Well, Tate has had a busy day. A big day. We drove to Seattle for his "device consult".
Tate is thirteen. Not an adult yet, but not a kid, either. Old enough to have a say. And Children's has been fabulous about this. All the professionals we've met with have dealt directly with him, but not in a way that raised my hackles... always respectful of me and grandpa and grandma, who have both accompanied us to visits recently.
Tate is old enough. Ultimately it's his body, his hearing, his decision. But here's the thing.
Sometimes it's really hard for him to make decisions.
I think it's partly a second-child thing, and partly just who he is. He really wants to please the ones he loves and respects. Like me.
So, bonus! There's no bad choice here! There are three companies approved in the US for cochlear implants, and they're all good. We had narrowed it down to two, (with a strong front-runner) before today, and I wondered how Tate would do, or if he would "punt".
He did great.
He had good questions. We discussed them. He weighed the options. He made his choice, and...
Advanced Bionics, here we come!
If you're wondering... here's the part that will be implanted behind his left ear. The little thread-like projection is the electrode array that will slide into his cochlea.
But wait, we're not finished... he's also getting...
... if you guessed a Swiss Army knife, look again...
... this is his second processor, the Neptune, which also has an array of color choices
The Neptune really 'sealed the deal' for him. It's fully waterproof. Get that?
He can swim with it.
That may not seem like a big deal, but think about it for a minute. Any time he swims, he is very nearly completely deaf.
He can't hear anyone calling him, wanting to play with him, or warning him of danger.

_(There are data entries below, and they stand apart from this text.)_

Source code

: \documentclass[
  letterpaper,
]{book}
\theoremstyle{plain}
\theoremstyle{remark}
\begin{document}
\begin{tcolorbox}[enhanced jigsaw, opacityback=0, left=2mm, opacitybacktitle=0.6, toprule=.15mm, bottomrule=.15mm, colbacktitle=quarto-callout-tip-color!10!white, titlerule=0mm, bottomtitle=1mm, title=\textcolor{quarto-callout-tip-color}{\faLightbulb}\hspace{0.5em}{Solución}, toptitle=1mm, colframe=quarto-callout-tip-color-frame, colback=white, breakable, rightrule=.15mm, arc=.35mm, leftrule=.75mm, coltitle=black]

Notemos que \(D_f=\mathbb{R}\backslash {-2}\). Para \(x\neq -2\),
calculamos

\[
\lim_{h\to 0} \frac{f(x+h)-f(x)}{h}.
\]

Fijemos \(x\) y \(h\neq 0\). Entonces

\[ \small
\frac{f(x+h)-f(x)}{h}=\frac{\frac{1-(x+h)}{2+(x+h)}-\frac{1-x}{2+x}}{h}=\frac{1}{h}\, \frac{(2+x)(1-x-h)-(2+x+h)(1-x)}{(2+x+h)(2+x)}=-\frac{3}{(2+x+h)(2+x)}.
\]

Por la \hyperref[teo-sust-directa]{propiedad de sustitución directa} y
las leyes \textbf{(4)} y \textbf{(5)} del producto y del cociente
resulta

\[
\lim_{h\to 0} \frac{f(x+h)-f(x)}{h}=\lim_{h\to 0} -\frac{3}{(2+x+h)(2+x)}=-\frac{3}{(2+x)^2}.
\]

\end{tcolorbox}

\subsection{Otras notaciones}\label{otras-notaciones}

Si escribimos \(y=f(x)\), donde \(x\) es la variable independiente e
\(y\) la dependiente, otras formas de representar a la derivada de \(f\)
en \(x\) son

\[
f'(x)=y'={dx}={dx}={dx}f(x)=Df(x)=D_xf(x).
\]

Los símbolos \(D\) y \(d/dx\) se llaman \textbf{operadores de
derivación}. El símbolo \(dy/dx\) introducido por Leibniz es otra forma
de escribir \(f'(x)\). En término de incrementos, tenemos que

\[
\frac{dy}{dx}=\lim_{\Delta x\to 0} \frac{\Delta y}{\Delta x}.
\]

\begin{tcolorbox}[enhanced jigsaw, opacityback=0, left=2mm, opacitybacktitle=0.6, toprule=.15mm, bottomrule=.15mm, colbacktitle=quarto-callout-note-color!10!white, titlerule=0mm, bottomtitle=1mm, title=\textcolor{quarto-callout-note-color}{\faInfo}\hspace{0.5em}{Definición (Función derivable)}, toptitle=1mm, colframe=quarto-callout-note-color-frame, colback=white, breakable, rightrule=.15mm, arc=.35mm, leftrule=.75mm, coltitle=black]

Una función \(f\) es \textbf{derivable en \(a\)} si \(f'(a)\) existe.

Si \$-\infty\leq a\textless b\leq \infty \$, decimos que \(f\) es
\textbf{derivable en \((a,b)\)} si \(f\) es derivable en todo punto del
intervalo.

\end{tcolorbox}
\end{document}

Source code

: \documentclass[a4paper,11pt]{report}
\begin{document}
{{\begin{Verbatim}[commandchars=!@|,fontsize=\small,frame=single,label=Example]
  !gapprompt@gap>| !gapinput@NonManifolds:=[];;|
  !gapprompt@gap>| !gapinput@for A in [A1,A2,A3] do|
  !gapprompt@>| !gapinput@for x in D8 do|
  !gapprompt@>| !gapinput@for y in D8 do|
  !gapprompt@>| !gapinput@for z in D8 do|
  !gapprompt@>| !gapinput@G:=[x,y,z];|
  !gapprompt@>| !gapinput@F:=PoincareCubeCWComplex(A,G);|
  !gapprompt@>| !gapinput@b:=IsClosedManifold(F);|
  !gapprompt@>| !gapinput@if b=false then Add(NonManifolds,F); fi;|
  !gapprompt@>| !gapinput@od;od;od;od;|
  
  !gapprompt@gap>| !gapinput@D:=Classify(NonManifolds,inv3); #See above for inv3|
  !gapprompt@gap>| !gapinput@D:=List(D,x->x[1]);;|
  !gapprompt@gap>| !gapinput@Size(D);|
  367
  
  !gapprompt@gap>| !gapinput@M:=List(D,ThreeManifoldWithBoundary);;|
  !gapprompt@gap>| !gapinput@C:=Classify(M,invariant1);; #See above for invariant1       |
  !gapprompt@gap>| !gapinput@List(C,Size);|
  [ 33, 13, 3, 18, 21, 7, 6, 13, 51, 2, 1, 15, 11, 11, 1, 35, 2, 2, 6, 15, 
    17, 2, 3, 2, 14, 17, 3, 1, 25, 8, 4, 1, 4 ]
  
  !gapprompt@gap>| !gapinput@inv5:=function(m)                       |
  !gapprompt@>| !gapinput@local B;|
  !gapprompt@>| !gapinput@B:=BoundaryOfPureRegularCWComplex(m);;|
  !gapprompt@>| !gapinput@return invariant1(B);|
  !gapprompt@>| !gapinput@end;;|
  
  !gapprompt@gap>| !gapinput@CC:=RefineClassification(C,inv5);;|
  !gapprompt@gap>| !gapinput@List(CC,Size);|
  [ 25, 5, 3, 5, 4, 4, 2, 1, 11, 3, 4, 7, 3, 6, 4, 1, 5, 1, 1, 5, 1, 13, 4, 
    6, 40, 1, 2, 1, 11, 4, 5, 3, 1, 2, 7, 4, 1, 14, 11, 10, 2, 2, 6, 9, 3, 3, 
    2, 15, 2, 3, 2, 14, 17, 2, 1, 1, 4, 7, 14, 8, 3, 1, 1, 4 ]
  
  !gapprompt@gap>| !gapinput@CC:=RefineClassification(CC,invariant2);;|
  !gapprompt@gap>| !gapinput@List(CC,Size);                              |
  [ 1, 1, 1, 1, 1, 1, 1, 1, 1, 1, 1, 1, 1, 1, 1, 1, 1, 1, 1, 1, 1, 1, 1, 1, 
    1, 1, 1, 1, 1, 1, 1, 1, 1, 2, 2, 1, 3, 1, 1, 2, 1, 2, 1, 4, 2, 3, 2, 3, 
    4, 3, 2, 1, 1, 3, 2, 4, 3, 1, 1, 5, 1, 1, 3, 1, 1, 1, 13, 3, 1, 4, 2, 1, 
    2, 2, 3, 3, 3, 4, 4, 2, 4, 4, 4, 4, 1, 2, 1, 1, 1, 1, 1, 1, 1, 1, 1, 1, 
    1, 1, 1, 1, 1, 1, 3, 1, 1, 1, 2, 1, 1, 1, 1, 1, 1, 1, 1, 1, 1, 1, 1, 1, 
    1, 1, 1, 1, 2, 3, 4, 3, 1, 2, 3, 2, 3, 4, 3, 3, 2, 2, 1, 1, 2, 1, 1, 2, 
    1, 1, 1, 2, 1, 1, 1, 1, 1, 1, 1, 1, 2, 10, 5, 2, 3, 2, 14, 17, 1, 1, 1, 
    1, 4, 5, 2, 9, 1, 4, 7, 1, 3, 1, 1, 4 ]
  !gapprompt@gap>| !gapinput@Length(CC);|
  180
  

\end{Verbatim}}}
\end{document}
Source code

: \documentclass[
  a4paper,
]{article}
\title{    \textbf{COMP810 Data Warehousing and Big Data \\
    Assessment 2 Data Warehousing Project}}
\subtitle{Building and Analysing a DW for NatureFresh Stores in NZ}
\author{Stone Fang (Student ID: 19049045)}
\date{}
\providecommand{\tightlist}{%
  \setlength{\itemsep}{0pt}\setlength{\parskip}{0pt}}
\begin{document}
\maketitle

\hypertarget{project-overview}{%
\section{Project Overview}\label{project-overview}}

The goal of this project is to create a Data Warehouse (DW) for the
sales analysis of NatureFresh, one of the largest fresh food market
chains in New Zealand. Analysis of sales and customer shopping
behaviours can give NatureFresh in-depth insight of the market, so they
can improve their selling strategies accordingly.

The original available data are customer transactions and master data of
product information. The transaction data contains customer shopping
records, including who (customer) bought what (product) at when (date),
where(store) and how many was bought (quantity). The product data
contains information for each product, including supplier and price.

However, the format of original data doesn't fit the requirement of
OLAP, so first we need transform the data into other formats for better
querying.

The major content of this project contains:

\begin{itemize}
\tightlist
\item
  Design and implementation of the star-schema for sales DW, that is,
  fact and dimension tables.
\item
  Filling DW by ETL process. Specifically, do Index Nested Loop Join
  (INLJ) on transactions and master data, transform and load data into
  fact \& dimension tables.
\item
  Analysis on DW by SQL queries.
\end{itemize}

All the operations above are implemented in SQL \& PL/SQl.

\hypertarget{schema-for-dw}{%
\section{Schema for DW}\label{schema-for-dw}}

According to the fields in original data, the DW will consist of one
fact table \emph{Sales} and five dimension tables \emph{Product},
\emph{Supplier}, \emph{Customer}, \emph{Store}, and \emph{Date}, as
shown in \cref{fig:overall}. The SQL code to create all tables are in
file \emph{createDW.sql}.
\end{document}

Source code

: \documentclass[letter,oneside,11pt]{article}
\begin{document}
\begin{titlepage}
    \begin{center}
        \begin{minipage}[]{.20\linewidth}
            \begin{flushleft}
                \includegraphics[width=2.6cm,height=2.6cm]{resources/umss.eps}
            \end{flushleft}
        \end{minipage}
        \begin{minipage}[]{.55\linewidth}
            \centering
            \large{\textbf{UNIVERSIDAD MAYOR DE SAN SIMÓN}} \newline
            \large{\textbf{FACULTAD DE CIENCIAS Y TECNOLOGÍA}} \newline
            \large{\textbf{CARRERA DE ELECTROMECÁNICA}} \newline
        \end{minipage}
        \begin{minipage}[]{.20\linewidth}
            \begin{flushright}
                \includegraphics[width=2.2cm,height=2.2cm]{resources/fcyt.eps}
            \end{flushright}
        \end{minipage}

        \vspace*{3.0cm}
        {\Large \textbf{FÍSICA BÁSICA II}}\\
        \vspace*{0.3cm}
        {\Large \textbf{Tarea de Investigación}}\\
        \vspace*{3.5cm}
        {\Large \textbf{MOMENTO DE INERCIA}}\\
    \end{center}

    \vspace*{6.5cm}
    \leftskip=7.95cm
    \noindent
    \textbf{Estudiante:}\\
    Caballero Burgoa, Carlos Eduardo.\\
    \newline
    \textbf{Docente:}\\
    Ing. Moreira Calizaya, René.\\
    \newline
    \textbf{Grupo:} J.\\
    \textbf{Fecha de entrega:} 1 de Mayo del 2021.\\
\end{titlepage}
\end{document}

I know, you don't hear much when you're actually swimming - you know, underwater. But it's not just that. It's all the time at the beach, around the water, hanging out and goofing around with friends. And it's not just swimming. It's squirt gun battles with the neighbors. SAR-EX's in the rain. Heck, anything in the rain. I mean, this is the Pacific Northwest, the land of "liquid sunshine"... ha ha ha.
So now we wait.
His scheduled surgery date is... July 11. I hadn't wanted to share that, because it seems too far away. Actually, we're really hoping they'll bump him up. Talked with the doc about that today (she's the head of the program, but not one of the surgeons.) She seemed surprised he was scheduled so far out too. Asked if we were committed to the surgeon we were assigned.
I like the guy and don't want to step on any toes, but... no. We'll take "first available". They're looking for a cancellation. They could call us at any time and say, "Come tomorrow." And that would be fine. Tate is cool as a cucumber.
I'm hoping and praying he can move up, because here's the thing. He really wants to go to the CAP Basic Encampment in August. It's like a week of Boot Camp, and he really, really wants to go. (I know, I know, what could be more fun than living in barracks, eating MREs, and sweating your heart out with a bunch of other cadets? ... really.) Yah, in the big picture, which is more important? The CI, of course. But to a thirteen year old boy, the whole grueling military experience is like heaven on earth. And if he's recovering from CI surgery (which can affect your vestibular system) and supposed to be in the process of mapping appointments... well, that may not all work out so well.
So, by all means, feel free to pray with us that his surgery gets moved up!
In the meantime, we're kind of giddy, to be honest. I mean, pinch me. His ear, that has been deaf for almost six years, will hear again. I have to admit to being your basic tech neanderthal, but I'm absolutely overjoyed at the technology available to us - to Tate - today.
I'll let you know if we hear anything!